● What needs to be done
Wherever the word "contient" appears in the entries, copy the whole line.

● Records for processing

──────────────────────────────

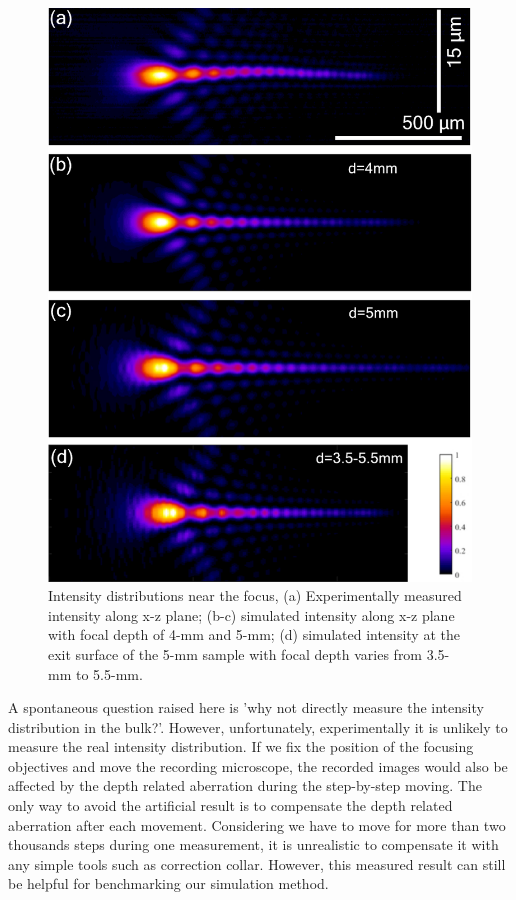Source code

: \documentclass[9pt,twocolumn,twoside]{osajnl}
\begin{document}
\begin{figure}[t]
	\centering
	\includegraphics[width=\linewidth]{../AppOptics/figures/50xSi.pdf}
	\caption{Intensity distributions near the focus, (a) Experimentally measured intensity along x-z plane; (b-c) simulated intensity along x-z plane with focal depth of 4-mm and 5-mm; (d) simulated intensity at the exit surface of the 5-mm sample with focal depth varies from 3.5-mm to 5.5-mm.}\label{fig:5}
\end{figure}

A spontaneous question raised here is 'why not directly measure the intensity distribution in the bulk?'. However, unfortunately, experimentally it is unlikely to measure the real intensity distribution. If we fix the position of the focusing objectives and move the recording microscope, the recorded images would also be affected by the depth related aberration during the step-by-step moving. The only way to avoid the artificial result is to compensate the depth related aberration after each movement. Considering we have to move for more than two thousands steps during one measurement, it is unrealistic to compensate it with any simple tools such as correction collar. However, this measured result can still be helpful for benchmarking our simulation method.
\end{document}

──────────────────────────────

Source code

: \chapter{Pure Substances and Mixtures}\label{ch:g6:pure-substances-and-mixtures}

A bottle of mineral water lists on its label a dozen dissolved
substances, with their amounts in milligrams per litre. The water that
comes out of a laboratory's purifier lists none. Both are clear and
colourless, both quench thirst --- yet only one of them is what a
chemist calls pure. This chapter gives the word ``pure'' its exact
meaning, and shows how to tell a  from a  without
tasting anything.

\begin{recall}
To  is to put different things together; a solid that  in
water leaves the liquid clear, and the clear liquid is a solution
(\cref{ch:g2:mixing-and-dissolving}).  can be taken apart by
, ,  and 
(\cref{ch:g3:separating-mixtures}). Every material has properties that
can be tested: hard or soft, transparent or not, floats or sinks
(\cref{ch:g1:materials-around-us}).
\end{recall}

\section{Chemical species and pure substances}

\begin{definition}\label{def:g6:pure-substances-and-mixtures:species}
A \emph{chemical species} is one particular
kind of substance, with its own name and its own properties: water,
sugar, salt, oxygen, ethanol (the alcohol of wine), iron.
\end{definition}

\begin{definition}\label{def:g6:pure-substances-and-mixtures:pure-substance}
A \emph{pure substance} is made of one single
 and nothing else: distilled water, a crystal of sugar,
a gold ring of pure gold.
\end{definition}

──────────────────────────────

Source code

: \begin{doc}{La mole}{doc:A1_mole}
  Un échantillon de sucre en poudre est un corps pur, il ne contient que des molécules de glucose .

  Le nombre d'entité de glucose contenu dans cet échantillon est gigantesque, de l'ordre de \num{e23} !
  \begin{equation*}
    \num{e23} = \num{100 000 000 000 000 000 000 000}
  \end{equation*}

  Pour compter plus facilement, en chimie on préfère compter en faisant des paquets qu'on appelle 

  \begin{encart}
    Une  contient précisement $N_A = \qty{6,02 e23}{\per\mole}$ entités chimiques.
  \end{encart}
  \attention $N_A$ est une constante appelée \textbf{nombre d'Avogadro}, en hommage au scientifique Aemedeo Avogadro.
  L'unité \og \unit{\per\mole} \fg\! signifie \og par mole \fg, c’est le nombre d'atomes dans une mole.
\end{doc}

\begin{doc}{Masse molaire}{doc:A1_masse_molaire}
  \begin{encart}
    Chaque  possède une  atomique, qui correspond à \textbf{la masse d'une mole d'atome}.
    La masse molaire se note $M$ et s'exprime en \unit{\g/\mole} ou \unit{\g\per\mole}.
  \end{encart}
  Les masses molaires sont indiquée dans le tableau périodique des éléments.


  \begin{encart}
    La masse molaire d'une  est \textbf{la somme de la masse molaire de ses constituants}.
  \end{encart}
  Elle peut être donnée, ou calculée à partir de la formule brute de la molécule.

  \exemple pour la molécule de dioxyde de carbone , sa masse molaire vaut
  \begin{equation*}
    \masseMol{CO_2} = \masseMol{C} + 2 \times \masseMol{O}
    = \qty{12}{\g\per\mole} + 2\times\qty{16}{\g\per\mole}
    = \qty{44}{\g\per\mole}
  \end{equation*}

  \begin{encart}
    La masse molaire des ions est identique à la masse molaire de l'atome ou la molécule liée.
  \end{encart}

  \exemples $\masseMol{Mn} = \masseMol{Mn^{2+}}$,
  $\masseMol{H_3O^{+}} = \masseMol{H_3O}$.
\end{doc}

──────────────────────────────

● Solution to the problem
  Un échantillon de sucre en poudre est un corps pur, il ne contient que des molécules de glucose .
    Une  contient précisement $N_A = \qty{6,02 e23}{\per\mole}$ entités chimiques.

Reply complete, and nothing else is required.